Honestly, he's right. I don't want him to stop, but I need him to stop. I can't let this go any farther. If I do, there won't be any turning back and that can't happen. We can not get involved.     

He quickly grabs me by the hips and positions me in his lap so that I'm straddling him.    

Shit. This is so not good.    

I can feel him pressing into me and I bite my lip. Where the fuck is Trace when you need him? I swear, he was just here...    

"C'mon Maddie..nobody has to know." He smirks again as he grinds his hips into mine and I have to bite back the moan threatening to escape my lips.    

Oh Jesus Christ...this has to stop, right now.    

It feels so damn good, but it's got to stop.    

"Justin, you're drunk. We can't do this." I shake my head and try to move but he holds me in place.     

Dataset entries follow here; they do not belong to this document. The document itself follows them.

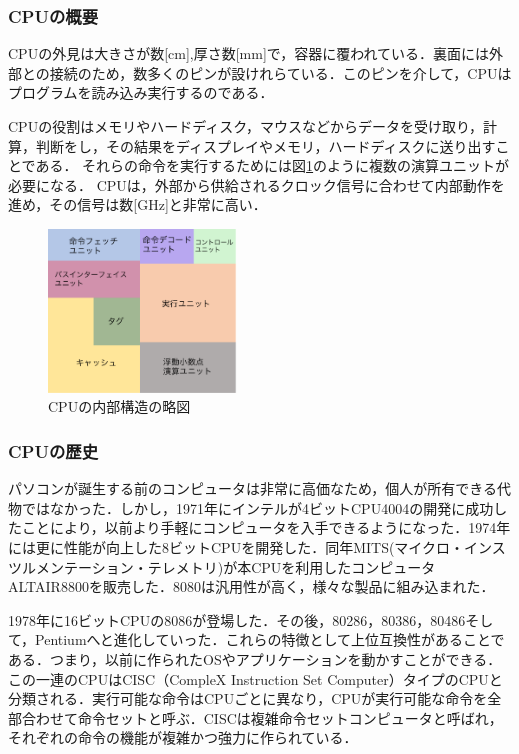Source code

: \documentclass[a4j,12pt]{jsarticle}
\begin{document}
\subsubsection{CPUの概要}
CPUの外見は大きさが数[cm],厚さ数[mm]で，容器に覆われている．裏面には外部との接続のため，数多くのピンが設けれらている．このピンを介して，CPUはプログラムを読み込み実行するのである．

CPUの役割はメモリやハードディスク，マウスなどからデータを受け取り，計算，判断をし，その結果をディスプレイやメモリ，ハードディスクに送り出すことである．
それらの命令を実行するためには図\ref{fig:cpu}のように複数の演算ユニットが必要になる．
CPUは，外部から供給されるクロック信号に合わせて内部動作を進め，その信号は数[GHz]と非常に高い．

\begin{figure}[htbp]
 \begin{center}
  \includegraphics[width=50mm]{CPU.pdf}
 \end{center}
 \caption{CPUの内部構造の略図}
 \label{fig:cpu}
\end{figure}

\subsubsection{CPUの歴史}
パソコンが誕生する前のコンピュータは非常に高価なため，個人が所有できる代物ではなかった．しかし，1971年にインテルが4ビットCPU4004の開発に成功したことにより，以前より手軽にコンピュータを入手できるようになった．1974年には更に性能が向上した8ビットCPUを開発した．同年MITS(マイクロ・インスツルメンテーション・テレメトリ)が本CPUを利用したコンピュータALTAIR8800を販売した．8080は汎用性が高く，様々な製品に組み込まれた．

1978年に16ビットCPUの8086が登場した．その後，80286，80386，80486そして，Pentiumへと進化していった．これらの特徴として上位互換性があることである．つまり，以前に作られたOSやアプリケーションを動かすことができる．この一連のCPUはCISC（CompleX Instruction Set Computer）タイプのCPUと分類される．実行可能な命令はCPUごとに異なり，CPUが実行可能な命令を全部合わせて命令セットと呼ぶ．CISCは複雑命令セットコンピュータと呼ばれ，それぞれの命令の機能が複雑かつ強力に作られている．
\end{document}
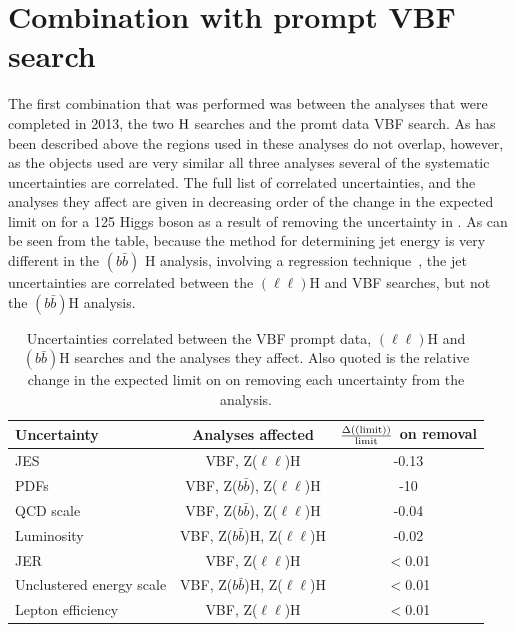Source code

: \section{Combination with prompt VBF search}
\label{sec:combprompt}
The first combination that was performed was between the analyses that were completed in 2013, the two \PZ$\rm{H}$ searches and the promt data \ac{VBF} search. As has been described above the regions used in these analyses do not overlap, however, as the objects used are very similar all three analyses several of the systematic uncertainties are correlated. The full list of correlated uncertainties, and the analyses they affect are given in decreasing order of the change in the expected limit on \BRinv for a 125 \GeV Higgs boson as a result of removing the uncertainty in . As can be seen from the table, because the method for determining jet energy is very different in the \PZ$(b\bar{b})$ H analysis, involving a regression technique~\cite{CMS-PAS-HIG-13-028}, the jet uncertainties are correlated between the \PZ$(\ell\ell)$H and \ac{VBF} searches, but not the \PZ$(b\bar{b})$H analysis.

\begin{table}
  \caption{Uncertainties correlated between the \ac{VBF} prompt data, \PZ$(\ell\ell)$H and \PZ$(b\bar{b})$H searches and the analyses they affect. Also quoted is the relative change in the expected limit on \BRinv on removing each uncertainty from the analysis.}
  \label{tab:promptcorrs}
  \begin{tabular}{lcc}
    \hline
    \hline
    Uncertainty & Analyses affected & $\frac{\Delta(\rm(limit))}{\rm{limit}}$ on removal \\
    \hline
    \ac{JES} & VBF, Z($\ell\ell$)H & -0.13 \\
    PDFs & VBF, Z($b\bar{b}$), Z($\ell\ell$)H & -10 \\
    QCD scale & VBF, Z($b\bar{b}$), Z($\ell\ell$)H & -0.04\\
    Luminosity & VBF, Z($b\bar{b}$)H, Z($\ell\ell$)H & -0.02\\
    \ac{JER} & VBF, Z($\ell\ell$)H & $<$0.01\\
    Unclustered energy scale & VBF, Z($b\bar{b}$)H, Z($\ell\ell$)H & $<$0.01\\
    Lepton efficiency & VBF, Z($\ell\ell$)H & $<$0.01\\
    \hline
    \hline
  \end{tabular}
\end{table}

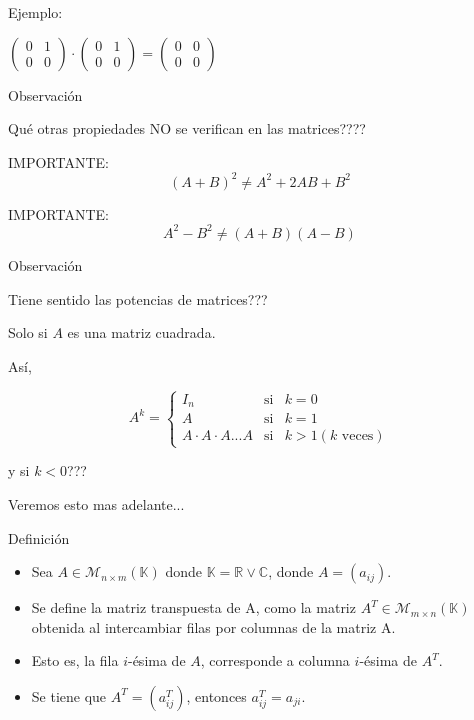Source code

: Ejemplo:

$ \left(
\begin{array}{ccc}
0  & 1 \\
0  & 0
\end{array}
\right)
\cdot
\left(
\begin{array}{ccc}
0  & 1 \\
0  & 0
\end{array}
\right)
=\left(
\begin{array}{ccc}
0  & 0 \\
0  & 0
\end{array}
\right)
$


{Observación }

Qué otras propiedades  NO se verifican en las matrices????

\begin{alertblock}{IMPORTANTE:}
$$(A+B)^2 \neq  A^2 + 2AB +B^2$$
\end{alertblock}

\begin{alertblock}{IMPORTANTE:}
$$A^2  - B^2 \neq  (A+B)(A-B)$$
\end{alertblock}


{Observación }

Tiene sentido las potencias de matrices???

Solo si $A$ es una matriz cuadrada.

Así, 

$$A^k =
 \left\{ \begin{array}{lcl}
I_n & \mbox{si} & k=0 \\ 
A & \mbox{si} & k=1 \\ 
A\cdot A  \cdot A ... A & \mbox{si} & k>1 (k \mbox{  veces}) 
\end{array}\right.
$$

y si $ k<0$???


Veremos esto mas adelante...


{Definición}

\begin{itemize}
\item
Sea $A \in \mathcal{M}_{n\times m}(\mathbb{K})$  donde $\mathbb{K} = \mathbb{R}  \vee \mathbb{C}$, donde  $A=(a_{ij}).$

\item
Se define la matriz transpuesta de A, como la matriz $A^T \in \mathcal{M}_{m\times n}(\mathbb{K})$ obtenida al intercambiar filas por columnas de la matriz A.

\item
Esto es, la fila $i$-ésima de $A$, corresponde a columna $i$-ésima de $A^T$.

\item
Se tiene que $A^T=(a_{ij}^T)$, entonces $a_{ij}^T= a_{ji}$.

\end{itemize}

Suddenly, his lips crash against mine and I can't even breathe. I want him, oh God, do I want him, but I've got to be the smart one here. If we get involved, there's no telling what could happen. I mean, if things went south before our two years are up, it could completely blow our cover. Johnny would kill us.   

"No." I pull away from him quickly and shake my head. I wiggle out of his grasp and practically run up to my bedroom, locking the door behind me.    

If he keeps this up, I'm going to reach my breaking point and I can't allow that to happen. My feelings for him are getting stronger everyday and I don't know how much longer I can keep up the act.     

Deep down, I know he doesn't want me. He's a sex-starved 20-something male and I'm convenient. That's all it is to him. He doesn't even realize what he's doing to me.    

And, I think that's what hurts the most.